[techtalk] switch function in C (or how to read commandline args?)

Tue Jul 3 11:01:22 EST 2001

On Mon, Jul 02, 2001 at 01:33:50AM +0100, Conor Daly wrote:
> Thanks James and Jeff for the thoughts.  It kinda looks like an if else-if
> chain is my only option.

nah! there are much more crazy options... :)

Basically, I would of course agree that a list of if-else-if-strcmp()'s
is perfectly suitable for the purpose at hand.
Yet, a programmer's life would be boring if there weren't intelectually
more challenging ways of achieving the same effect :)  Read on if you
feel like playing around with alternative ideas...

One neat way would be to use hashes in combination with function
pointers.
Now, hashes come in many flavors.
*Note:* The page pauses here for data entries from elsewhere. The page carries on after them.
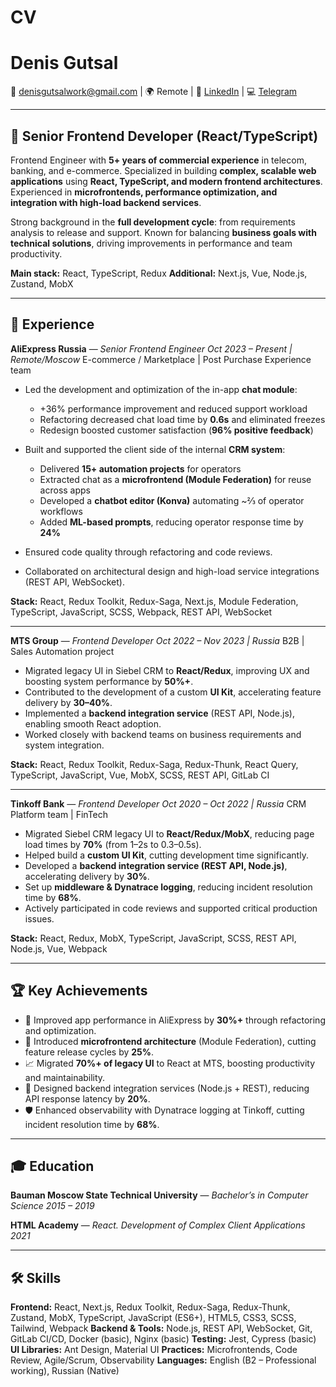 # CV

# **Denis Gutsal**

📧 [denisgutsalwork@gmail.com](mailto:denisgutsalwork@gmail.com) | 🌍 Remote | 🔗 [LinkedIn](www.linkedin.com/in/denis-gutsal-a1776a173) | 💻 [Telegram](https://t.me/denzellife)

---

## 🎯 **Senior Frontend Developer (React/TypeScript)**

Frontend Engineer with **5+ years of commercial experience** in telecom, banking, and e-commerce. Specialized in building **complex, scalable web applications** using **React, TypeScript, and modern frontend architectures**. Experienced in **microfrontends, performance optimization, and integration with high-load backend services**.

Strong background in the **full development cycle**: from requirements analysis to release and support. Known for balancing **business goals with technical solutions**, driving improvements in performance and team productivity.

**Main stack:** React, TypeScript, Redux
**Additional:** Next.js, Vue, Node.js, Zustand, MobX

---

## 💼 **Experience**

**AliExpress Russia** — *Senior Frontend Engineer*
*Oct 2023 – Present | Remote/Moscow*
E-commerce / Marketplace | Post Purchase Experience team

* Led the development and optimization of the in-app **chat module**:

  * +36% performance improvement and reduced support workload
  * Refactoring decreased chat load time by **0.6s** and eliminated freezes
  * Redesign boosted customer satisfaction (**96% positive feedback**)
* Built and supported the client side of the internal **CRM system**:

  * Delivered **15+ automation projects** for operators
  * Extracted chat as a **microfrontend (Module Federation)** for reuse across apps
  * Developed a **chatbot editor (Konva)** automating \~⅔ of operator workflows
  * Added **ML-based prompts**, reducing operator response time by **24%**
* Ensured code quality through refactoring and code reviews.
* Collaborated on architectural design and high-load service integrations (REST API, WebSocket).

**Stack:** React, Redux Toolkit, Redux-Saga, Next.js, Module Federation, TypeScript, JavaScript, SCSS, Webpack, REST API, WebSocket

---

**MTS Group** — *Frontend Developer*
*Oct 2022 – Nov 2023 | Russia*
B2B | Sales Automation project

* Migrated legacy UI in Siebel CRM to **React/Redux**, improving UX and boosting system performance by **50%+**.
* Contributed to the development of a custom **UI Kit**, accelerating feature delivery by **30–40%**.
* Implemented a **backend integration service** (REST API, Node.js), enabling smooth React adoption.
* Worked closely with backend teams on business requirements and system integration.

**Stack:** React, Redux Toolkit, Redux-Saga, Redux-Thunk, React Query, TypeScript, JavaScript, Vue, MobX, SCSS, REST API, GitLab CI

---

**Tinkoff Bank** — *Frontend Developer*
*Oct 2020 – Oct 2022 | Russia*
CRM Platform team | FinTech

* Migrated Siebel CRM legacy UI to **React/Redux/MobX**, reducing page load times by **70%** (from 1–2s to 0.3–0.5s).
* Helped build a **custom UI Kit**, cutting development time significantly.
* Developed a **backend integration service (REST API, Node.js)**, accelerating delivery by **30%**.
* Set up **middleware & Dynatrace logging**, reducing incident resolution time by **68%**.
* Actively participated in code reviews and supported critical production issues.

**Stack:** React, Redux, MobX, TypeScript, JavaScript, SCSS, REST API, Node.js, Vue, Webpack

---

## 🏆 **Key Achievements**

* 🚀 Improved app performance in AliExpress by **30%+** through refactoring and optimization.
* 🧩 Introduced **microfrontend architecture** (Module Federation), cutting feature release cycles by **25%**.
* 📈 Migrated **70%+ of legacy UI** to React at MTS, boosting productivity and maintainability.
* 🔄 Designed backend integration services (Node.js + REST), reducing API response latency by **20%**.
* 🛡 Enhanced observability with Dynatrace logging at Tinkoff, cutting incident resolution time by **68%**.

---

## 🎓 **Education**

**Bauman Moscow State Technical University** — *Bachelor’s in Computer Science*
*2015 – 2019*

**HTML Academy** — *React. Development of Complex Client Applications*
*2021*

---

## 🛠 **Skills**

**Frontend:** React, Next.js, Redux Toolkit, Redux-Saga, Redux-Thunk, Zustand, MobX, TypeScript, JavaScript (ES6+), HTML5, CSS3, SCSS, Tailwind, Webpack
**Backend & Tools:** Node.js, REST API, WebSocket, Git, GitLab CI/CD, Docker (basic), Nginx (basic)
**Testing:** Jest, Cypress (basic)
**UI Libraries:** Ant Design, Material UI
**Practices:** Microfrontends, Code Review, Agile/Scrum, Observability
**Languages:** English (B2 – Professional working), Russian (Native)
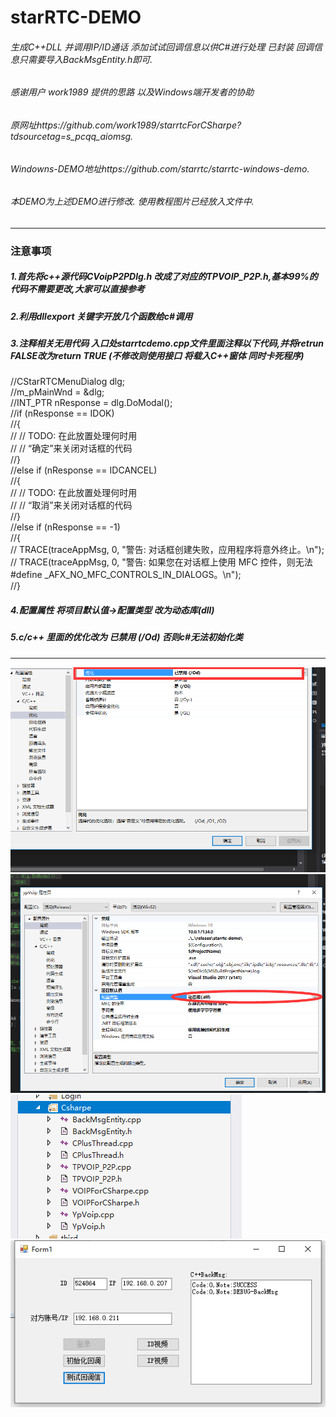 # starRTC-DEMO
###### 生成C++DLL 并调用IP/ID通话 添加试试回调信息以供C#进行处理  已封装 回调信息只需要导入BackMsgEntity.h即可.  
###### 感谢用户 work1989 提供的思路 以及Windows端开发者的协助  
###### 原网址https://github.com/work1989/starrtcForCSharpe?tdsourcetag=s_pcqq_aiomsg.  
###### Windowns-DEMO地址https://github.com/starrtc/starrtc-windows-demo.   
###### 本DEMO为上述DEMO进行修改. 使用教程图片已经放入文件中.  
****

### 注意事项  
##### 1.首先将c++源代码CVoipP2PDlg.h 改成了对应的TPVOIP_P2P.h,基本99%的代码不需要更改,大家可以直接参考  
##### 2.利用dllexport 关键字开放几个函数给c#调用  
##### 3.注释相关无用代码 入口处starrtcdemo.cpp文件里面注释以下代码,并将retrun FALSE改为return TRUE  (不修改则使用接口 将载入C++窗体 同时卡死程序)
//CStarRTCMenuDialog dlg;  
//m_pMainWnd = &dlg;  
//INT_PTR nResponse = dlg.DoModal();  
//if (nResponse == IDOK)  
//{  
//	// TODO: 在此放置处理何时用  
//	//  “确定”来关闭对话框的代码  
//}  
//else if (nResponse == IDCANCEL)  
//{  
//	// TODO: 在此放置处理何时用  
//	//  “取消”来关闭对话框的代码  
//}  
//else if (nResponse == -1)  
//{  
//	TRACE(traceAppMsg, 0, "警告: 对话框创建失败，应用程序将意外终止。\n");  
//	TRACE(traceAppMsg, 0, "警告: 如果您在对话框上使用 MFC 控件，则无法 #define _AFX_NO_MFC_CONTROLS_IN_DIALOGS。\n");  
//}  
##### 4.配置属性 将项目默认值->配置类型 改为动态库(dll)  
##### 5.c/c++ 里面的优化改为 已禁用 (/Od) 否则c#无法初始化类
****
![Aaron Swartz](https://github.com/Curtain98/starRTCDEMO/blob/master/Csharpe/set.png)  
![Aaron Swartz](https://github.com/Curtain98/starRTCDEMO/blob/master/Csharpe/set2.png)  
![Aaron Swartz](https://github.com/Curtain98/starRTCDEMO/blob/master/Csharpe/code.png)  
![Aaron Swartz](https://github.com/Curtain98/starRTCDEMO/blob/master/Csharpe/su.png)
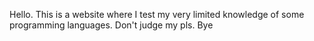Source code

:Hello.
This is a website where I test my very limited knowledge of some programming languages.
Don't judge my pls.
Bye
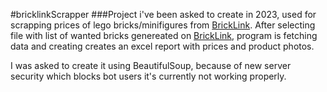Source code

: #bricklinkScrapper
###Project i've been asked to create in 2023, used for scrapping prices of lego bricks/minifigures from [BrickLink](https://www.bricklink.com/v2/main.page).
After selecting file with list of wanted bricks genereated on [BrickLink](https://www.bricklink.com/v2/main.page), program is fetching data and creating creates an excel report with prices and product photos.

I was asked to create it using BeautifulSoup, because of new server security which blocks bot users it's currently not working properly.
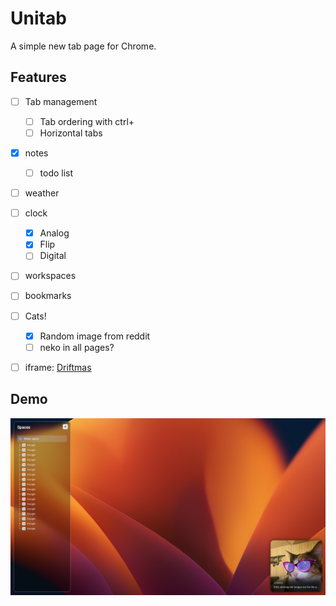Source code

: # Unitab

A simple new tab page for Chrome.


## Features
- [ ] Tab management
  - [ ] Tab ordering with ctrl+<number>
  - [ ] Horizontal tabs
- [x] notes
  - [ ] todo list
- [ ] weather
- [ ] clock
  - [x] Analog
  - [x] Flip
  - [ ] Digital
- [ ] workspaces
- [ ] bookmarks
- [ ] Cats!
  - [x] Random image from reddit
  - [ ] neko in all pages?
- [ ] iframe: [Driftmas](https://slowroads.io/driftmas/)


## Demo
![Demo](./static/assets/Demo.png)
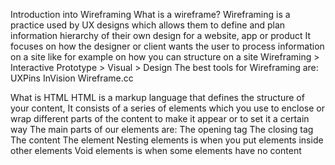 Introduction into Wireframing
What is a wireframe? Wireframing is a practice used by UX designs which allows them to define and plan information hierarchy of their own design for a website, app or product
It focuses on how the designer or client wants the user to process information on a site like for example on how you can structure on a site
Wireframing > Interactive Prototype > Visual > Design
The best tools for Wireframing are:
UXPins
InVision
Wireframe.cc

What is HTML
HTML is a markup language that defines the structure of your content, It consists of a series of elements which you use to enclose or wrap different parts of the content to make it appear or to set it a certain way
The main parts of our elements are:
The opening tag
The closing tag
The content
The element
Nesting elements is when you put elements inside other elements
Void elements is when some elements have no content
There are hash functions for
cryptographic purposes, message digests, checksums, etc. (SHA, MD5,
CRC, ...), which were designed with security or error checking
considerations in mind. These are not the ones I'm referring to here.
Other hash functions are used to build the abstract data type "hash
table", which associates arbitrary key-value pairs. In contrast to
linear arrays, where elements are indexed via integer values, the keys
used in hash tables can typically be *any* strings (thus also command
line options). These are the ones I'm having in mind here.

I know this thread is on C programming. Still, I'd like to quickly
illustrate the idea in perl. It's just more compact to start with.
We'll get to the C version immediately afterwards.

In perl you could do something like:

%handlers = (
    "-foo" => \&do_foo,
    "-bar" => \&do_bar,
    ...
);

sub do_foo { ... }
sub do_bar { ... }
...

$handlers{$ARGV[0]}->( $ARGV[1] );

If you would call this simplified pseudo-script (let's name it test.pl)
with the arguments

$ test.pl -bar baz

the routine do_bar() would get called with the argument "baz" to take
care of handling the commandline option "-bar".
The last line of the above code snipped would effectively execute as

$handlers{"-bar"}->("baz");

which does the same as if you had simply written

do_bar("baz");

The $handlers{"-bar"} part selects/returns the appropriate function
reference via the association declared in the hash table ("-bar" =>
\&do_bar). This function reference is then called with the argument "baz".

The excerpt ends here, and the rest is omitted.